I benefici derivanti dalla gamification

È ormai superata idea di museo come luogo di contemplazione passiva ed è subentrata una concezione più dinamica dello stesso. Il museo è visto come spazio di apprendimento e di interazione in cui i visitatori sono chiamati a partecipare attivamente alla costruzione della propria esperienza di visita, passando da semplici consumatori a dei veri e propri consum-attori.

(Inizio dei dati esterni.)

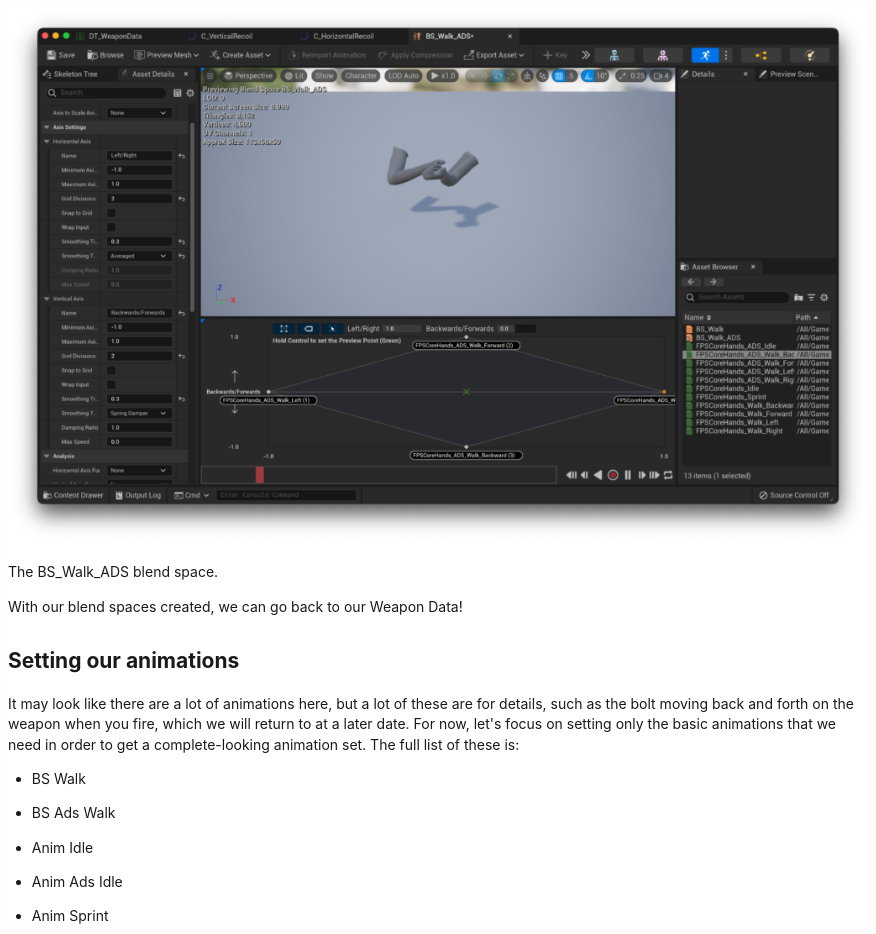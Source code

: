 ![](images/Screenshot-2022-09-25-at-22.27.17-1024x637.png)

<figcaption>

The BS\_Walk\_ADS blend space.

</figcaption>

</figure>

With our blend spaces created, we can go back to our Weapon Data!

## Setting our animations

It may look like there are a lot of animations here, but a lot of these are for details, such as the bolt moving back and forth on the weapon when you fire, which we will return to at a later date. For now, let's focus on setting only the basic animations that we need in order to get a complete-looking animation set. The full list of these is:

- BS Walk

- BS Ads Walk

- Anim Idle

- Anim Ads Idle

- Anim Sprint
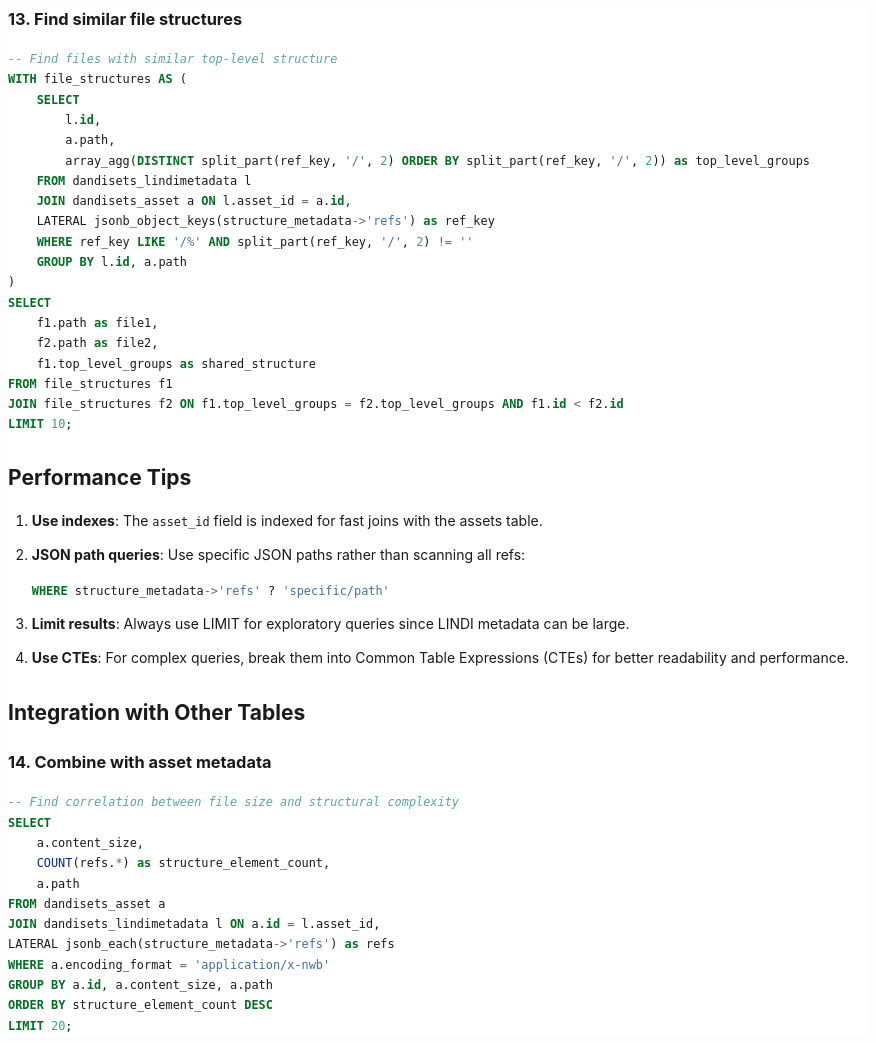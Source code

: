 ### 13. Find similar file structures

```sql
-- Find files with similar top-level structure
WITH file_structures AS (
    SELECT 
        l.id,
        a.path,
        array_agg(DISTINCT split_part(ref_key, '/', 2) ORDER BY split_part(ref_key, '/', 2)) as top_level_groups
    FROM dandisets_lindimetadata l
    JOIN dandisets_asset a ON l.asset_id = a.id,
    LATERAL jsonb_object_keys(structure_metadata->'refs') as ref_key
    WHERE ref_key LIKE '/%' AND split_part(ref_key, '/', 2) != ''
    GROUP BY l.id, a.path
)
SELECT 
    f1.path as file1,
    f2.path as file2,
    f1.top_level_groups as shared_structure
FROM file_structures f1
JOIN file_structures f2 ON f1.top_level_groups = f2.top_level_groups AND f1.id < f2.id
LIMIT 10;
```

## Performance Tips

1. **Use indexes**: The `asset_id` field is indexed for fast joins with the assets table.

2. **JSON path queries**: Use specific JSON paths rather than scanning all refs:
   ```sql
   WHERE structure_metadata->'refs' ? 'specific/path'
   ```

3. **Limit results**: Always use LIMIT for exploratory queries since LINDI metadata can be large.

4. **Use CTEs**: For complex queries, break them into Common Table Expressions (CTEs) for better readability and performance.

## Integration with Other Tables

### 14. Combine with asset metadata

```sql
-- Find correlation between file size and structural complexity
SELECT 
    a.content_size,
    COUNT(refs.*) as structure_element_count,
    a.path
FROM dandisets_asset a
JOIN dandisets_lindimetadata l ON a.id = l.asset_id,
LATERAL jsonb_each(structure_metadata->'refs') as refs
WHERE a.encoding_format = 'application/x-nwb'
GROUP BY a.id, a.content_size, a.path
ORDER BY structure_element_count DESC
LIMIT 20;
```
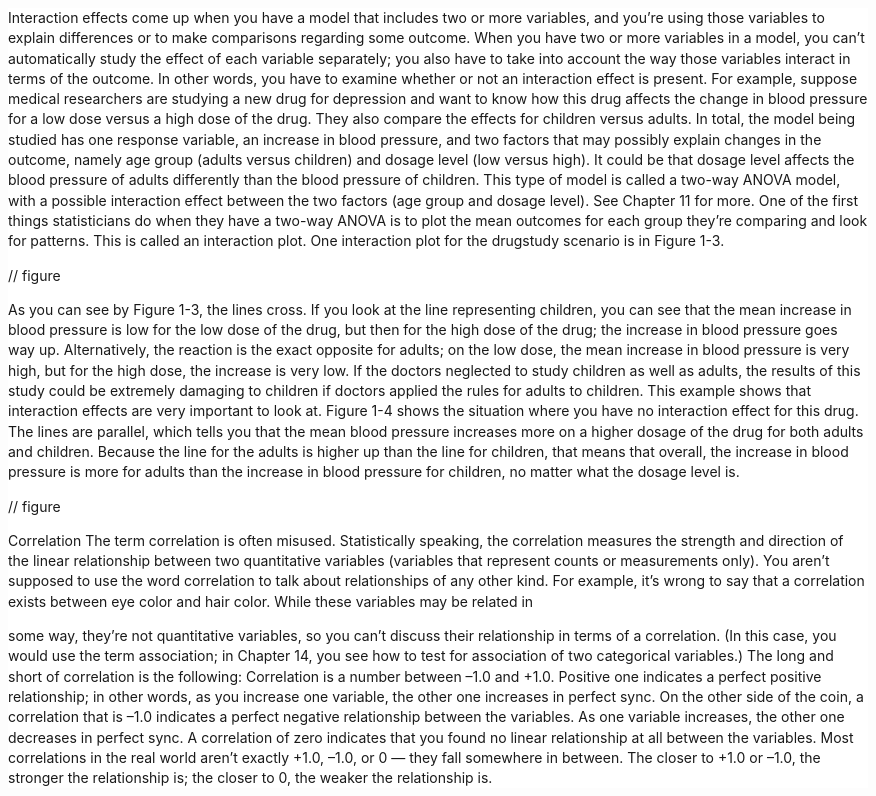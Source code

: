 
Interaction effects come up when you have a model that includes two or
more variables, and you’re using those variables to explain differences or to
make comparisons regarding some outcome. When you have two or more
variables in a model, you can’t automatically study the effect of each variable
separately; you also have to take into account the way those variables interact in terms of the outcome. In other words, you have to examine whether or
not an interaction effect is present.
For example, suppose medical researchers are studying a new drug for
depression and want to know how this drug affects the change in blood pressure for a low dose versus a high dose of the drug. They also compare the
effects for children versus adults. In total, the model being studied has one
response variable, an increase in blood pressure, and two factors that may
possibly explain changes in the outcome, namely age group (adults versus
children) and dosage level (low versus high). It could be that dosage level
affects the blood pressure of adults differently than the blood pressure of
children. This type of model is called a two-way ANOVA model, with a possible
interaction effect between the two factors (age group and dosage level). See
Chapter 11 for more.
One of the first things statisticians do when they have a two-way ANOVA is to
plot the mean outcomes for each group they’re comparing and look for patterns. This is called an interaction plot. One interaction plot for the drugstudy scenario is in Figure 1-3.

// figure


As you can see by Figure 1-3, the lines cross. If you look at the line representing children, you can see that the mean increase in blood pressure is low for
the low dose of the drug, but then for the high dose of the drug; the increase
in blood pressure goes way up. Alternatively, the reaction is the exact opposite for adults; on the low dose, the mean increase in blood pressure is very
high, but for the high dose, the increase is very low. If the doctors neglected to
study children as well as adults, the results of this study could be extremely
damaging to children if doctors applied the rules for adults to children. This
example shows that interaction effects are very important to look at.
Figure 1-4 shows the situation where you have no interaction effect for this
drug. The lines are parallel, which tells you that the mean blood pressure
increases more on a higher dosage of the drug for both adults and children.
Because the line for the adults is higher up than the line for children, that
means that overall, the increase in blood pressure is more for adults than the
increase in blood pressure for children, no matter what the dosage level is.

// figure


Correlation
The term correlation is often misused. Statistically speaking, the correlation
measures the strength and direction of the linear relationship between two
quantitative variables (variables that represent counts or measurements only).
You aren’t supposed to use the word correlation to talk about relationships
of any other kind. For example, it’s wrong to say that a correlation exists
between eye color and hair color. While these variables may be related in

some way, they’re not quantitative variables, so you can’t discuss their relationship in terms of a correlation. (In this case, you would use the term association; in Chapter 14, you see how to test for association of two categorical
variables.)
The long and short of correlation is the following: Correlation is a number
between –1.0 and +1.0. Positive one indicates a perfect positive relationship;
in other words, as you increase one variable, the other one increases in perfect sync. On the other side of the coin, a correlation that is –1.0 indicates a
perfect negative relationship between the variables. As one variable increases,
the other one decreases in perfect sync. A correlation of zero indicates that
you found no linear relationship at all between the variables. Most correlations in the real world aren’t exactly +1.0, –1.0, or 0 — they fall somewhere in
between. The closer to +1.0 or –1.0, the stronger the relationship is; the
closer to 0, the weaker the relationship is.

I musei oggi possono contare su una varietà di soluzioni che permettono loro di differenziarsi e focalizzarsi su segmenti diversi di pubblico. Il gaming nel patrimonio culturale consente di vivere l’esperienza museale come quella di un videogioco, con la differenza che chi vive l’esperienza non muove più un avatar, seduto sulla poltrona di casa, ma si muove in uno spazio fisico reale, il museo, risolvendo missioni ed enigmi che man mano l’app propone, una volta superati i vari livelli. Dato che le missioni proposte nel gioco saranno sempre diverse, la visita al museo non sarà più occasionale, ma rappresenterà un momento di gioco e divertimento da vivere molto più frequentemente.

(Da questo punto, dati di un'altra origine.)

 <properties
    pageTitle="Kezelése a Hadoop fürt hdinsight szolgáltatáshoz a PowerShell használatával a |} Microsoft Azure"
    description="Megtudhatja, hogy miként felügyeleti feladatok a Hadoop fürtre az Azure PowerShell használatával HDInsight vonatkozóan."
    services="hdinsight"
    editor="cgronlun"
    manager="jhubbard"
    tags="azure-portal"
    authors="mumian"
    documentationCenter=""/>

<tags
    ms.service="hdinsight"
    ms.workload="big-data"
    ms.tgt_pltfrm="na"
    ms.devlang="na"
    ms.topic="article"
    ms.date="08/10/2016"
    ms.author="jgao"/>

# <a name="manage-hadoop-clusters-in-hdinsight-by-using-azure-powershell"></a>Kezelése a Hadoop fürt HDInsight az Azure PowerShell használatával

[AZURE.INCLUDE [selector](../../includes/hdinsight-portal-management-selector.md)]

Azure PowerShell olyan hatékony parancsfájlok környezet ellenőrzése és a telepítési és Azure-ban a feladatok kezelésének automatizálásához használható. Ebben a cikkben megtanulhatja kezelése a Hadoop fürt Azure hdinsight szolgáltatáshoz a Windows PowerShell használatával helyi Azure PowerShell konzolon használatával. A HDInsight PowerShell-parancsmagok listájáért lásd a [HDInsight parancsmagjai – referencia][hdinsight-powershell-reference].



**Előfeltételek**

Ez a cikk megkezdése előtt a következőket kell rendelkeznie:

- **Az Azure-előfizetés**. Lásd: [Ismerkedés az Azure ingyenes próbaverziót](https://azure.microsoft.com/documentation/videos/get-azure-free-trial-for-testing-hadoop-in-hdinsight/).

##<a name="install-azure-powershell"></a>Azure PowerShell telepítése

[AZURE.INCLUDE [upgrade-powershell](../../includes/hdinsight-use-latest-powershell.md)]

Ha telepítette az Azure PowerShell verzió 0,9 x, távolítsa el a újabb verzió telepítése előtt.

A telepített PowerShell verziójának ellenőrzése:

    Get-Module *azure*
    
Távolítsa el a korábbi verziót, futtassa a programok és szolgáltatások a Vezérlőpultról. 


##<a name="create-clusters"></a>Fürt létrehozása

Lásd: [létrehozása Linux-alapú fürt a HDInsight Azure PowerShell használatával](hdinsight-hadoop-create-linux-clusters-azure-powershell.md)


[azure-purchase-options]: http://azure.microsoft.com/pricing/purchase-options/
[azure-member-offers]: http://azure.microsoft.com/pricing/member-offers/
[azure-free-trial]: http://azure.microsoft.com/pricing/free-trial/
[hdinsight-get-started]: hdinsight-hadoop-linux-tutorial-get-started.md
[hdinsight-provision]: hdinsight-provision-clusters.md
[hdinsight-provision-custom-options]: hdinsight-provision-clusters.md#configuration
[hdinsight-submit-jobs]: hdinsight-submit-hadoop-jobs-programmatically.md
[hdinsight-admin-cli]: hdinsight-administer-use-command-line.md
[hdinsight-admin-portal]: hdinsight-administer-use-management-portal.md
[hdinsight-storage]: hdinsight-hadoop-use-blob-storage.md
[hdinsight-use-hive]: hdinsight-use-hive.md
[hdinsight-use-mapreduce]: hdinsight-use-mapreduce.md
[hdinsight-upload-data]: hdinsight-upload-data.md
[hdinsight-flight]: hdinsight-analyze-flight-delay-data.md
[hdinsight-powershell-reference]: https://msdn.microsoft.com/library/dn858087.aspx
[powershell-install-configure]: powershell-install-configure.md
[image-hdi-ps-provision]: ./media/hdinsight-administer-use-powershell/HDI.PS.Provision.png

Si crea coinvolgimento perché gli utenti diventano protagonisti e si crea motivazione fornendo un’esperienza più leggera.

Musei che applicano la gamification

Father and Son al MANN

Un esempio nostrano è quello di “Father and Son”, il primo videogioco in Italia a essere stato realizzato per un museo e da un museo: il Museo Archeologico Nazionale di Napoli. Si tratta di un’app che porta l’utente a ripercorrere la storia di un figlio che, dopo aver ricevuto una lettera dal padre, si avventura per Napoli, raggiungendo proprio il MANN. Il viaggio, attraverso la città e le epoche, lo aiuta a ritrovare sé stesso e gli insegnamenti paterni. Tra passato e presente, il figlio (il giocatore) scopre quanto la storia sia importante e quanti suoi riferimenti si possano cogliere anche nel presente. Il gioco permette di visitare il museo dallo schermo dello smartphone però coinvolge attivamente il giocatore che, per ottenere funzionalità extra e finire il gioco, deve fisicamente fare il check-in nel museo e visitarlo. “Father and Son” ha ottenuto grande successo: 1.400.000 download per questo prodotto decisamente creativo.

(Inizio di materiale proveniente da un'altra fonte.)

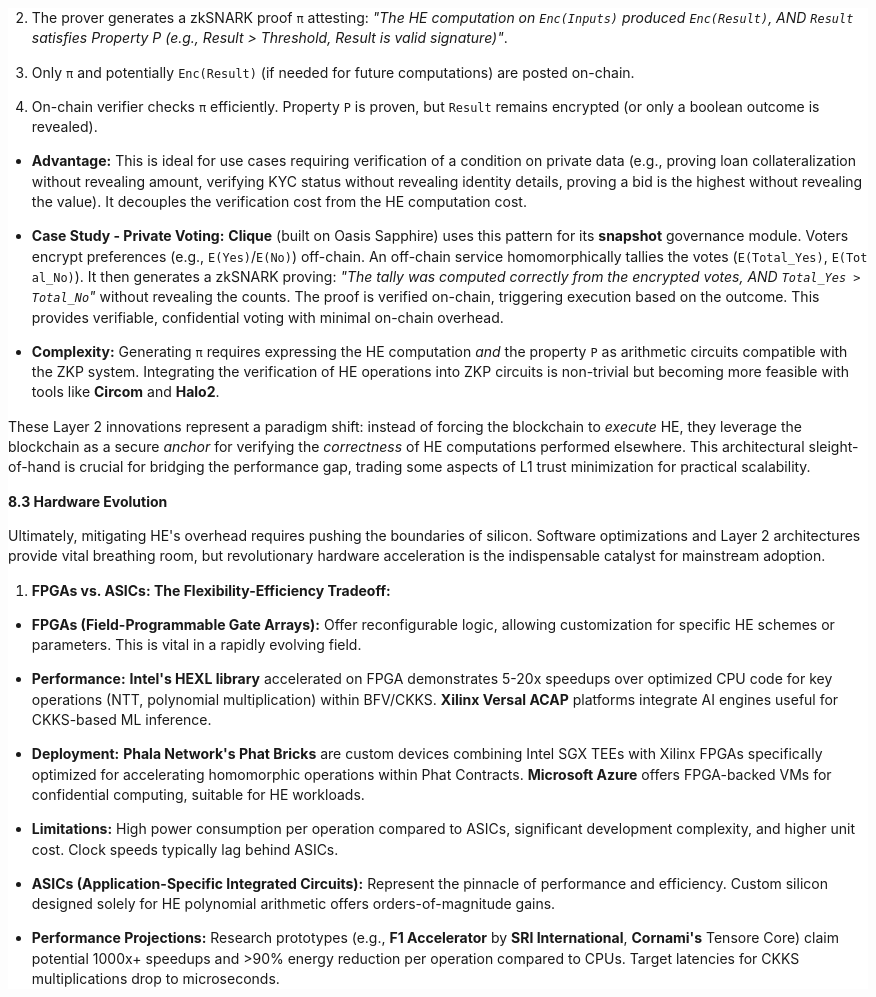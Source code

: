 2.  The prover generates a zkSNARK proof `π` attesting: *"The HE computation on `Enc(Inputs)` produced `Enc(Result)`, AND `Result` satisfies Property P (e.g., Result > Threshold, Result is valid signature)"*.

3.  Only `π` and potentially `Enc(Result)` (if needed for future computations) are posted on-chain.

4.  On-chain verifier checks `π` efficiently. Property `P` is proven, but `Result` remains encrypted (or only a boolean outcome is revealed).

*   **Advantage:** This is ideal for use cases requiring verification of a condition on private data (e.g., proving loan collateralization without revealing amount, verifying KYC status without revealing identity details, proving a bid is the highest without revealing the value). It decouples the verification cost from the HE computation cost.

*   **Case Study - Private Voting:** **Clique** (built on Oasis Sapphire) uses this pattern for its **snapshot** governance module. Voters encrypt preferences (e.g., `E(Yes)`/`E(No)`) off-chain. An off-chain service homomorphically tallies the votes (`E(Total_Yes)`, `E(Total_No)`). It then generates a zkSNARK proving: *"The tally was computed correctly from the encrypted votes, AND `Total_Yes > Total_No`"* without revealing the counts. The proof is verified on-chain, triggering execution based on the outcome. This provides verifiable, confidential voting with minimal on-chain overhead.

*   **Complexity:** Generating `π` requires expressing the HE computation *and* the property `P` as arithmetic circuits compatible with the ZKP system. Integrating the verification of HE operations into ZKP circuits is non-trivial but becoming more feasible with tools like **Circom** and **Halo2**.

These Layer 2 innovations represent a paradigm shift: instead of forcing the blockchain to *execute* HE, they leverage the blockchain as a secure *anchor* for verifying the *correctness* of HE computations performed elsewhere. This architectural sleight-of-hand is crucial for bridging the performance gap, trading some aspects of L1 trust minimization for practical scalability.

**8.3 Hardware Evolution**

Ultimately, mitigating HE's overhead requires pushing the boundaries of silicon. Software optimizations and Layer 2 architectures provide vital breathing room, but revolutionary hardware acceleration is the indispensable catalyst for mainstream adoption.

1.  **FPGAs vs. ASICs: The Flexibility-Efficiency Tradeoff:**

*   **FPGAs (Field-Programmable Gate Arrays):** Offer reconfigurable logic, allowing customization for specific HE schemes or parameters. This is vital in a rapidly evolving field.

*   **Performance:** **Intel's HEXL library** accelerated on FPGA demonstrates 5-20x speedups over optimized CPU code for key operations (NTT, polynomial multiplication) within BFV/CKKS. **Xilinx Versal ACAP** platforms integrate AI engines useful for CKKS-based ML inference.

*   **Deployment:** **Phala Network's Phat Bricks** are custom devices combining Intel SGX TEEs with Xilinx FPGAs specifically optimized for accelerating homomorphic operations within Phat Contracts. **Microsoft Azure** offers FPGA-backed VMs for confidential computing, suitable for HE workloads.

*   **Limitations:** High power consumption per operation compared to ASICs, significant development complexity, and higher unit cost. Clock speeds typically lag behind ASICs.

*   **ASICs (Application-Specific Integrated Circuits):** Represent the pinnacle of performance and efficiency. Custom silicon designed solely for HE polynomial arithmetic offers orders-of-magnitude gains.

*   **Performance Projections:** Research prototypes (e.g., **F1 Accelerator** by **SRI International**, **Cornami's** Tensore Core) claim potential 1000x+ speedups and >90% energy reduction per operation compared to CPUs. Target latencies for CKKS multiplications drop to microseconds.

Phylo Card Game al Beaty Biodiversity Museum

Richiamando il grande successo dei Pokemon, il Beaty Biodiversity Museum ha realizzato Phylo Card Game, un mazzo di 48 carte dedicate agli animali, del costo di 12.99 dollari. Le schede sono state curate dal personale scientifico del museo, che ha abbinato l’accuratezza scientifica a quella narrativa. Un’idea straordinariamente semplice quanto coinvolgente per diffondere conoscenza utilizzando un linguaggio giovane e moderno. Questo strumento ha il grande pregio di poter essere riutilizzato anche fuori dalla struttura museale, dando vita a fenomeni quali collezionismo, scambio tra giocatori e tornei.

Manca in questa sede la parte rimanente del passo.